The European Union’s Emissions Trading System (EU ETS) was established in 2005 and includes over 11,000 installations across the European Economic Area, covering around 40% of Europe’s greenhouse gas (GHG) emissions. The EU ETS is a “cap and trade” system, meaning that a cap determines the total amount of greenhouse gases that companies can emit. Under the annually shrinking cap, companies receive or buy emission allowances which they can trade as needed.
Since the beginning, the EU ETS has suffered from a surplus of emission allowances which has led to a price too low to spur a climate-friendly transformation.
The main causes for the insufficient price signal have been an unambitious overall target, the 2008 economic crisis, and the inflow of international credits. Following measures to limit the oversupply and the agreement of a higher EU 2030 climate target, prices reached new record levels in 2021. Despite having started to provide a meaningful price signal, the EU ETS is still at risk of oversupply and prices have not yet reached levels compatible with the Paris Agreement.
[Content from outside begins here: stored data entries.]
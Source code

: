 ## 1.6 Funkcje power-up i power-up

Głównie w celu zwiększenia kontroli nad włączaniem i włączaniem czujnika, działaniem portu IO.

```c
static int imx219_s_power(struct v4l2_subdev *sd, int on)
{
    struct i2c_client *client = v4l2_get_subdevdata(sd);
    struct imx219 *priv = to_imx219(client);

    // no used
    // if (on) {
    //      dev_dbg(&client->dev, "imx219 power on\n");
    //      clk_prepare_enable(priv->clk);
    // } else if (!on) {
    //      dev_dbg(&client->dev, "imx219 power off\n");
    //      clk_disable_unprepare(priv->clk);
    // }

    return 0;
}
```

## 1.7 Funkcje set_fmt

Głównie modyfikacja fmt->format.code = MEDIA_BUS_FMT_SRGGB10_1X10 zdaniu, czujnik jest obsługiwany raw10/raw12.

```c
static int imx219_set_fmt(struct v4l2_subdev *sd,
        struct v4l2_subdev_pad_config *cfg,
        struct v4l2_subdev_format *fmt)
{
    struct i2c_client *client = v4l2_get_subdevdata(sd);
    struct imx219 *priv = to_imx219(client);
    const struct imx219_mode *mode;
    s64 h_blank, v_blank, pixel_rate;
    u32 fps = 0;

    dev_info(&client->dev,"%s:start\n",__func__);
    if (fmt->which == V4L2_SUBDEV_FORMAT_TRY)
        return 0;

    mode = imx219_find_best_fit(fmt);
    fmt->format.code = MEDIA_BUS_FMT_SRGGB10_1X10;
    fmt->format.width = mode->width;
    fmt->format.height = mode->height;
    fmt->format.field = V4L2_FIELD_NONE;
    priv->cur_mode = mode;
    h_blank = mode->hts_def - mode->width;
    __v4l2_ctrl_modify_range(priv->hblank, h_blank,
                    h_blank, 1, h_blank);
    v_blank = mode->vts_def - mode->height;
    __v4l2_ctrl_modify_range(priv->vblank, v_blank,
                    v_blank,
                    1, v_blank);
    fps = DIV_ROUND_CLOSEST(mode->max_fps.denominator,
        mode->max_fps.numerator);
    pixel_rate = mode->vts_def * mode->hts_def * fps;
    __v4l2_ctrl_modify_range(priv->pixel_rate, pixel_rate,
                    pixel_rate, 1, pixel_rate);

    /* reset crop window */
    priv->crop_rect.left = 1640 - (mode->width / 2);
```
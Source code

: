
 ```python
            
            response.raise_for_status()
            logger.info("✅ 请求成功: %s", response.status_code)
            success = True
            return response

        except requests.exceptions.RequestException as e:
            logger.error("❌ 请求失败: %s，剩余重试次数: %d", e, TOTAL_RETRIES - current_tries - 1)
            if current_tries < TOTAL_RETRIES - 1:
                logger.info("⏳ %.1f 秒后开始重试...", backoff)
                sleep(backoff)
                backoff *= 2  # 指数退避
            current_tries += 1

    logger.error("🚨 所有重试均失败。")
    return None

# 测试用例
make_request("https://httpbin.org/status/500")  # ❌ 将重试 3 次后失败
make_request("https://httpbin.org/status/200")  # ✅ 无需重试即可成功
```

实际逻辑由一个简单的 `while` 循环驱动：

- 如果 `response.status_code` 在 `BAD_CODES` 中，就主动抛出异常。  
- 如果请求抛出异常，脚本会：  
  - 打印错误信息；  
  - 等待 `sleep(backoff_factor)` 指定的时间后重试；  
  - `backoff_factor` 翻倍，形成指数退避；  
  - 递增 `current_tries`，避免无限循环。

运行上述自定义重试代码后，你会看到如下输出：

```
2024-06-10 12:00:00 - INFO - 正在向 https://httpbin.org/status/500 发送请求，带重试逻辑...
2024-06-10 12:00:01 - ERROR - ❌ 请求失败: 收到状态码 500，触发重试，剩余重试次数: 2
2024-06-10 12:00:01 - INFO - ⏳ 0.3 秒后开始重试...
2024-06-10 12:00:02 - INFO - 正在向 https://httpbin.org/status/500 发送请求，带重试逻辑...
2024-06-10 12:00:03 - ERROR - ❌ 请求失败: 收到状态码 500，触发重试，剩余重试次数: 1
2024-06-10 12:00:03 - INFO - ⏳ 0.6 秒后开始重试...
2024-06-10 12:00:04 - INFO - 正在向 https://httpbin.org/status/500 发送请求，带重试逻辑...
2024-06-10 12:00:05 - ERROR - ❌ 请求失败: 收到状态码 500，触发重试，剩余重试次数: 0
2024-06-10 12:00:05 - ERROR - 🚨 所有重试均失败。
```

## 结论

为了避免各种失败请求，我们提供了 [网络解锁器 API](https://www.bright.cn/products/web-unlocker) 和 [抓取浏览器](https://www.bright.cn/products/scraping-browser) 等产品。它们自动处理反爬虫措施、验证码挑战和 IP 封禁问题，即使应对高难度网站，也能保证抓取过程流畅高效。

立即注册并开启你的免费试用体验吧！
The EU ETS Market Stability Reserve (MSR) absorbs excess allowances off the market and has helped to deal with the past surplus. However, the MSR is currently not fit for purpose to deal with sudden shocks or future surplus.
Moreover, companies that are supposed to pay for their pollution make profits from the EU ETS as a result of the free allocation of emission allowances (see section “Decarbonising European industry”).
The EU ETS will be revised starting in 2021 as part of the EU Green Deal. Carbon Market Watch calls for a steeper emission reduction path, a strengthening of the market stability reserve and an end to free allocation of pollution permits. Furthermore, a one-off reduction of allowances is necessary to ensure that the cap better reflects real emission levels. All auctioning revenues from the EU ETS should be earmarked to deliver further climate action, industrial innovation, just transition and international climate finance.